Addressing the challenge of funding requires innovative thinking. One shot at this is coming from Wilderness Foundation Africa (WFA) and World Wide Fund for Nature SA (WWF SA), which announced a new partnership at the end of last year to try and find new ways of encouraging investment in ecological infrastructure, the Sustainable Landscape Finance Coalition.
“The current underspend on environmental efforts is a critical shortcoming in addressing the global environmental crisis,” says Candice Stevens, fellow-chair for the coalition. “South Africa faces a substantial lack of financing and resources to ensure sustainability of our landscapes.”
Stevens is Innovative Finance lead at Wilderness Foundation Africa (WFA) and a biodiversity finance expert. She introduced the first effective biodiversity tax incentive into the South African protected areas network, and together with government, received the Pathfinder Award Special Commendation for this global innovation.
“Many landscapes,” she cautions, “present a risk for critical ecological services such as water, and for the livelihoods of millions of people, directly or indirectly affected.”
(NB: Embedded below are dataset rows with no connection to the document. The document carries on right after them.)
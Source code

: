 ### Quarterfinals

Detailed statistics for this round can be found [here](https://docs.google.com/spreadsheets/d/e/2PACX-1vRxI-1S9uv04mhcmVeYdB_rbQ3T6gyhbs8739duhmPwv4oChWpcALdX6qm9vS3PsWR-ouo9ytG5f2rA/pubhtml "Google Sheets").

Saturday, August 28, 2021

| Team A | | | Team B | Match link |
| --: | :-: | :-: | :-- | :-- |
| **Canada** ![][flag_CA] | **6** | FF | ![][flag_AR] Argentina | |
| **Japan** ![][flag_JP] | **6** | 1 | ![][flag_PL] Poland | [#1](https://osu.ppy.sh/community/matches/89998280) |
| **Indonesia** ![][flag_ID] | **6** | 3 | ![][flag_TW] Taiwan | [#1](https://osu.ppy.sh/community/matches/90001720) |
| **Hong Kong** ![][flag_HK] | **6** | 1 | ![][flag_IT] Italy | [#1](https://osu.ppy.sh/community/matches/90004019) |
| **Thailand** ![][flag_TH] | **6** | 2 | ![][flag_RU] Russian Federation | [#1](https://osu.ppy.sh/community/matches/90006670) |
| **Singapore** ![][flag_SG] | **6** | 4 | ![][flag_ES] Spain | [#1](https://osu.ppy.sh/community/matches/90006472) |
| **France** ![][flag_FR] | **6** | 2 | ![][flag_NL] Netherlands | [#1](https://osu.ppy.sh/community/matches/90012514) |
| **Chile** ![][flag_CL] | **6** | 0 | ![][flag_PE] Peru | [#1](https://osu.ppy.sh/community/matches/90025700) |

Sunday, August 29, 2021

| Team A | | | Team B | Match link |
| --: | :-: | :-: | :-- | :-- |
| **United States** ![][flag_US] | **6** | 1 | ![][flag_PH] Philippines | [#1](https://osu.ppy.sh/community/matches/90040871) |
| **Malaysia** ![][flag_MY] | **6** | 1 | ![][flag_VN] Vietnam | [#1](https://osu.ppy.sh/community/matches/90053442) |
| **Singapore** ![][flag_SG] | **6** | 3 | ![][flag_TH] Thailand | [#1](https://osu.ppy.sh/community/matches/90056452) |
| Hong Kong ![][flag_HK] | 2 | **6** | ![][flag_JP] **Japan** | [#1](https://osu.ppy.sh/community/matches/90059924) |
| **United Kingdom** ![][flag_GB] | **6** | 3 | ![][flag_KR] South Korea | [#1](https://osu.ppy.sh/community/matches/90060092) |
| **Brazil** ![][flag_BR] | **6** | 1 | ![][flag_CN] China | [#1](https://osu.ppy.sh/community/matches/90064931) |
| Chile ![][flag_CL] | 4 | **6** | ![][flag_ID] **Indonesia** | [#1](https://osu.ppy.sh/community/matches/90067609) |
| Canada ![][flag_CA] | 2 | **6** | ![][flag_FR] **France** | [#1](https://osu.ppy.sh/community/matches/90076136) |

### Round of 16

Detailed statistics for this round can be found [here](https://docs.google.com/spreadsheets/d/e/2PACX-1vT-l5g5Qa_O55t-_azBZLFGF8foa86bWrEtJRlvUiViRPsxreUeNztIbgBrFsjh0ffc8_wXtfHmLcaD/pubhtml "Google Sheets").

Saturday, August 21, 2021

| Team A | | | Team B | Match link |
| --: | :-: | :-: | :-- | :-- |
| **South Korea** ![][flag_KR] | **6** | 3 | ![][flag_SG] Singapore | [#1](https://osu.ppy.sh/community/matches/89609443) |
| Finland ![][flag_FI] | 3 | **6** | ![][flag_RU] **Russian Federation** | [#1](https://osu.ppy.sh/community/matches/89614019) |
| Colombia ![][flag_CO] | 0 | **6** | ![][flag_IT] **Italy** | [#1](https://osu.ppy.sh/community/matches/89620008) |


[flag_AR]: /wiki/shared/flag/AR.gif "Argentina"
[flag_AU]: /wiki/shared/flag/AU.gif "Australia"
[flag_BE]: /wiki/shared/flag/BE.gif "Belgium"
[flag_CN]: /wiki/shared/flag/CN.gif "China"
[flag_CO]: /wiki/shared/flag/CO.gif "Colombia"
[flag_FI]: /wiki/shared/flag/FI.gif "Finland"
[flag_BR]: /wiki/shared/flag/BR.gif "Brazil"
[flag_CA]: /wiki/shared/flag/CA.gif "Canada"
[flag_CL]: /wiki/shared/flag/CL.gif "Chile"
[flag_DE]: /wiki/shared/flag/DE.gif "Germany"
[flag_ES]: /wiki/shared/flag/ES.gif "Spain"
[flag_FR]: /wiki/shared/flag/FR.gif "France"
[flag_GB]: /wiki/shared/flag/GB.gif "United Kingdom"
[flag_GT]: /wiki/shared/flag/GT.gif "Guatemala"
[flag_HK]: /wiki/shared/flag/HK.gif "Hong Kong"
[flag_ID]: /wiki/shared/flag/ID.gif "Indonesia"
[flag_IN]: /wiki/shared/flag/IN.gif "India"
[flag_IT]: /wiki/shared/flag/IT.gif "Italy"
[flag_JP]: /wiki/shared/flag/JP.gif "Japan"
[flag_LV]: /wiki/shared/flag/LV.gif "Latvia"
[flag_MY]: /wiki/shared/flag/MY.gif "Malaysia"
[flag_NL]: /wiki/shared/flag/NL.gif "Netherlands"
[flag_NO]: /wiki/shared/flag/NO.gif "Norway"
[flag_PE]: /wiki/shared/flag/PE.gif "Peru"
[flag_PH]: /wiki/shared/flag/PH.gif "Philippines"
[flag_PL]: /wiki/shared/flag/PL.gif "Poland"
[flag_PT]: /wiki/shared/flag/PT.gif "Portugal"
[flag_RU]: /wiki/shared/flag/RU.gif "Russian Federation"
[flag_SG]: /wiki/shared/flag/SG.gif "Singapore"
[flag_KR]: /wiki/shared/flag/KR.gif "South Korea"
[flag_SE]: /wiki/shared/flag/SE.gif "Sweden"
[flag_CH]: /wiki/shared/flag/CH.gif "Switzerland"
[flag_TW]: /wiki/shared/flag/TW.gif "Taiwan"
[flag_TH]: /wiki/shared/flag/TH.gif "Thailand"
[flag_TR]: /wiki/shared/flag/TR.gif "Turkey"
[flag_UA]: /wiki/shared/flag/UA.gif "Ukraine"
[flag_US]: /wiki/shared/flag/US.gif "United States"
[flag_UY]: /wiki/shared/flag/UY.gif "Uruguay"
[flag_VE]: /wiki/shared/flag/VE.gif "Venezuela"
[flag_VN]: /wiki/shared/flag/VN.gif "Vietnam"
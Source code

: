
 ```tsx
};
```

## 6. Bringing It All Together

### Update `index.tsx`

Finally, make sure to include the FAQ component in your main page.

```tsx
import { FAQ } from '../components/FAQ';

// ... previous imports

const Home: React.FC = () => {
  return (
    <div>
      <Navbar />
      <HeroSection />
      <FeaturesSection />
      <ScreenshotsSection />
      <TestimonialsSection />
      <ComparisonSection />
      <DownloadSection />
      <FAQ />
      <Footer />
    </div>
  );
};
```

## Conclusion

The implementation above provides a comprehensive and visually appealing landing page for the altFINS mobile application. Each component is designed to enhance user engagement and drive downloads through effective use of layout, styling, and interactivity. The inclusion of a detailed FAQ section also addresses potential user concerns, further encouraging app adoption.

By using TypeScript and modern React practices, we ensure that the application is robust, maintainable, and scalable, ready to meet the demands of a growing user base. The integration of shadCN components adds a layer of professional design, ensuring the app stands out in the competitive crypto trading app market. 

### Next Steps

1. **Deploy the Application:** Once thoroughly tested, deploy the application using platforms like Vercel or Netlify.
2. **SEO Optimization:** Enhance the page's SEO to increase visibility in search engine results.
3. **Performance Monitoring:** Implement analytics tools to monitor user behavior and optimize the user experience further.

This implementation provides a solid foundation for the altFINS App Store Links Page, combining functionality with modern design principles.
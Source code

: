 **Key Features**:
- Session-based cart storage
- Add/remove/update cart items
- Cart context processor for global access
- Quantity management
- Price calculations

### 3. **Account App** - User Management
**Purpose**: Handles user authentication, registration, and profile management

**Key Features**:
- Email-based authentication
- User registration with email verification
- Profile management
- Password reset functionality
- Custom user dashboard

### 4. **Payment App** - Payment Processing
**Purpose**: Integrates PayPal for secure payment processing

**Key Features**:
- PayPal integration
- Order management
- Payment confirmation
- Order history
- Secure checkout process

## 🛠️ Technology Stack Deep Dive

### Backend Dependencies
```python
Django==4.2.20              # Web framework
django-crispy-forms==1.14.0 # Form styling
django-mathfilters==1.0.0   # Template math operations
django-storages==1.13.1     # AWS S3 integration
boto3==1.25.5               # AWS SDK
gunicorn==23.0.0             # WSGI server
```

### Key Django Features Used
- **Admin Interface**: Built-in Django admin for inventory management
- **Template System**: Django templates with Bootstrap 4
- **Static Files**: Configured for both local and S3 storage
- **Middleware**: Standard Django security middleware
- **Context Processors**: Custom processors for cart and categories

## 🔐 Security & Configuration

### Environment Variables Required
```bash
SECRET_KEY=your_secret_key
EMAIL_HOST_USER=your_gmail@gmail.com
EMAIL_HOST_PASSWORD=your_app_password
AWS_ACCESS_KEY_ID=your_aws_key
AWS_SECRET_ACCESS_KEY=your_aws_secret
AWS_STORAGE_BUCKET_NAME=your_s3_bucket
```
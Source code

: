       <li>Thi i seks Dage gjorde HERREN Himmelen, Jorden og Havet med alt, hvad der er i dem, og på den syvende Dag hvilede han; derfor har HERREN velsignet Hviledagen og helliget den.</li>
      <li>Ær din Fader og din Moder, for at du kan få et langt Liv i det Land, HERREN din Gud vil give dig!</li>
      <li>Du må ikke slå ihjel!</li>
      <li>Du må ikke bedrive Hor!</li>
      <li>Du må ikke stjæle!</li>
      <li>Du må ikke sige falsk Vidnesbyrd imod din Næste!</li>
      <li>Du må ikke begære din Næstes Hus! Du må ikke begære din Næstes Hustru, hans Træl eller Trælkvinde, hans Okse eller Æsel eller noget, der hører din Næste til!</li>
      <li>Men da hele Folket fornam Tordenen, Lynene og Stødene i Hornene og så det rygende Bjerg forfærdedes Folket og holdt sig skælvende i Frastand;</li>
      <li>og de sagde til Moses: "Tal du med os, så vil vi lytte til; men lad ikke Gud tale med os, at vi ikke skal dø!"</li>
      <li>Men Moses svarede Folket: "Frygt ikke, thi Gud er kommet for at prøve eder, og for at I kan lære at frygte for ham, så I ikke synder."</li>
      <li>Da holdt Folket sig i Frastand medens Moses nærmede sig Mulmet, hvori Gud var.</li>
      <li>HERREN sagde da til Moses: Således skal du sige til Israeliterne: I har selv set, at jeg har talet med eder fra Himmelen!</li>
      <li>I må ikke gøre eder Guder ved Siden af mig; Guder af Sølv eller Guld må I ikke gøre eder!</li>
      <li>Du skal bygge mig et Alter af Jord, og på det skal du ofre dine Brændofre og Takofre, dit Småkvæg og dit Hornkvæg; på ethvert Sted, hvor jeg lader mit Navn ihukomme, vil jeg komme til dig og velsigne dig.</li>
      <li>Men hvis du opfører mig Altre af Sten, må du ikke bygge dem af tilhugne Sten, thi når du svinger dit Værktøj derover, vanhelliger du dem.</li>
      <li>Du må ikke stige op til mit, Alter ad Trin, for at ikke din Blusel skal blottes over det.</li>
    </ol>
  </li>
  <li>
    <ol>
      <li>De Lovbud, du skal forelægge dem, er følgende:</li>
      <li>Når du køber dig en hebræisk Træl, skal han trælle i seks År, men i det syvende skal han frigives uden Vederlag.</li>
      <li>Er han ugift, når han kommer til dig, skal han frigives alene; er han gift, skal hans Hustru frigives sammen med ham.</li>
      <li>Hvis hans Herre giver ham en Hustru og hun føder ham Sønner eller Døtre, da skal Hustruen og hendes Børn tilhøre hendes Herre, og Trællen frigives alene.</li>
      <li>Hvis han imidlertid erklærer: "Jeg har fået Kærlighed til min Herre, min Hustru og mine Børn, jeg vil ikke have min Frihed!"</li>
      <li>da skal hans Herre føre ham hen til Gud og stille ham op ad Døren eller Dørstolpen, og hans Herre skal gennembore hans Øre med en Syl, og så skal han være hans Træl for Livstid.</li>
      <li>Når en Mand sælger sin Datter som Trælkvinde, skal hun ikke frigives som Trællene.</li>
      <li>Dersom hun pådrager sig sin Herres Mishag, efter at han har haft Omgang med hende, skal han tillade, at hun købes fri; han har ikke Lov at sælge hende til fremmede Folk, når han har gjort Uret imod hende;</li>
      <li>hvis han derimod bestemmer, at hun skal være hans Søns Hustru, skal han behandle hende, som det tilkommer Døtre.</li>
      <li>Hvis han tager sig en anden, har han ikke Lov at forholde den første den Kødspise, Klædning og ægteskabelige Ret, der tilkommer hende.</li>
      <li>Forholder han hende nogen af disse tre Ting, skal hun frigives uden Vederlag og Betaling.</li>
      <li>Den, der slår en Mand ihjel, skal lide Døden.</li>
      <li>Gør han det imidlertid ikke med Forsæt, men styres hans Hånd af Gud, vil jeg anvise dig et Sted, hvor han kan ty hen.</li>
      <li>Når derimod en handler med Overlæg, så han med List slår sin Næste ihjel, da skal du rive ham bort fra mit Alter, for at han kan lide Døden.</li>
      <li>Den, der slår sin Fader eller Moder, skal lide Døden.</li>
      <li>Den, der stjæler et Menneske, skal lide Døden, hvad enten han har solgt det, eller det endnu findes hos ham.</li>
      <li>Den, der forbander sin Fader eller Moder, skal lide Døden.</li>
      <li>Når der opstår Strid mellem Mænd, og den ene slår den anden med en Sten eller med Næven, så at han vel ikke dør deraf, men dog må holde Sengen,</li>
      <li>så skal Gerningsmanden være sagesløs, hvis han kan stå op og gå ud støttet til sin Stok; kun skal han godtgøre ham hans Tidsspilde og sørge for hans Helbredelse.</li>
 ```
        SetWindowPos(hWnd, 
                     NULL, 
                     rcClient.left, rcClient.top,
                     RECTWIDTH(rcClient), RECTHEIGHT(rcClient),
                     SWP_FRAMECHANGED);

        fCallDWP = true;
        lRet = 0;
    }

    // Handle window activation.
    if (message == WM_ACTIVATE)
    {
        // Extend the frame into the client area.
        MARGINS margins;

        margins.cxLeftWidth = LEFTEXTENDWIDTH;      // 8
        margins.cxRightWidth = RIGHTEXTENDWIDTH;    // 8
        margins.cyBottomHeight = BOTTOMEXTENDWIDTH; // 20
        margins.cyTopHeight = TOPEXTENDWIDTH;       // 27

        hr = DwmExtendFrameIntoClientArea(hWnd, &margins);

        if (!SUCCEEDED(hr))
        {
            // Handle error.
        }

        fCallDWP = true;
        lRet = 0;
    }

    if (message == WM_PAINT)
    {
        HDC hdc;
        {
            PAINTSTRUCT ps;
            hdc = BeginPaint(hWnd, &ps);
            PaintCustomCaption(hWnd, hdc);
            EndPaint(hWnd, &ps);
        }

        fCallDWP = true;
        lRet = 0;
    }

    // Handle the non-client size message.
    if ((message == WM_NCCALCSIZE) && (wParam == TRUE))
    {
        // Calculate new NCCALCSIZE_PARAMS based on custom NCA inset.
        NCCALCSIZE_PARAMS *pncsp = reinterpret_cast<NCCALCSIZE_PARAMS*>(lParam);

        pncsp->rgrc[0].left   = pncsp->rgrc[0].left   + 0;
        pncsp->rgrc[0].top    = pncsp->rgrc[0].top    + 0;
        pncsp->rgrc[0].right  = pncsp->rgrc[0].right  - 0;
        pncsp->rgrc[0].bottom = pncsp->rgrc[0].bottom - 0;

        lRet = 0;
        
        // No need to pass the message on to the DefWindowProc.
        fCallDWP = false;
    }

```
Beneficial and innovative finance solutions
“We need innovation and collaboration between thought leaders, experts and stakeholders across public and private sectors,” says Stevens. “This is the critical lever that WWF SA and WFA seek to facilitate through the coalition.”
“This is critical in providing enduring benefits for people, biodiversity and the economy,” says Hendrik Pfaff, co-chair of the coalition. Pfaff heads Sustainable Finance and Investment Solutions at WWF SA.
“WWF would like to see a South Africa that nurtures ecological integrity for the benefit of people and nature, which this innovative landscape finance initiative will support,” he says.
“If landscapes are to reach their full potential environmentally, socially and economically,” Stevens explains, “they require long-term financial sustainability and a cohesive conservation finance sector dedicated to this end.”
Domestic and industrial waste clogs our rivers and ends up in our oceans. Alien vegetation takes over tracts of land and sucks up vast volumes of water. Development is occurring in what should be protected wetlands.
The coalition believes that there is huge potential and value in protecting biodiversity in South Africa, which can be unlocked if key sectors become involved. These would include the investment sector, banking, legal, development, academia, civil society, national fiscal policy and the national environmental mandate.
Innovative finance mechanisms will “include testing new sustainable financial mechanisms, developing and attracting more investment into bankable projects, new key partnerships across financial and environmental sectors, and providing increased access to diversified funds, for example, debt finance and not just traditional funding models for NGOs or government fiscal allocations for government agencies,” says Stevens.
The coalition will address numerous environmental challenges simultaneously. “Most notably, biodiversity within multifunctional landscapes, when safeguarded, contributes to climate change resilience, improved human wellbeing, and emerging green economies,” says Stevens.
WWF SA and WFA have a dual vision to see sustainable finance for landscape conservation become a reality. Pfaff says: “This initiative will support the funding, redirecting and influencing of financial flows towards conservation and supports WWF’s vision of building a sustainable future in which people and nature thrive.”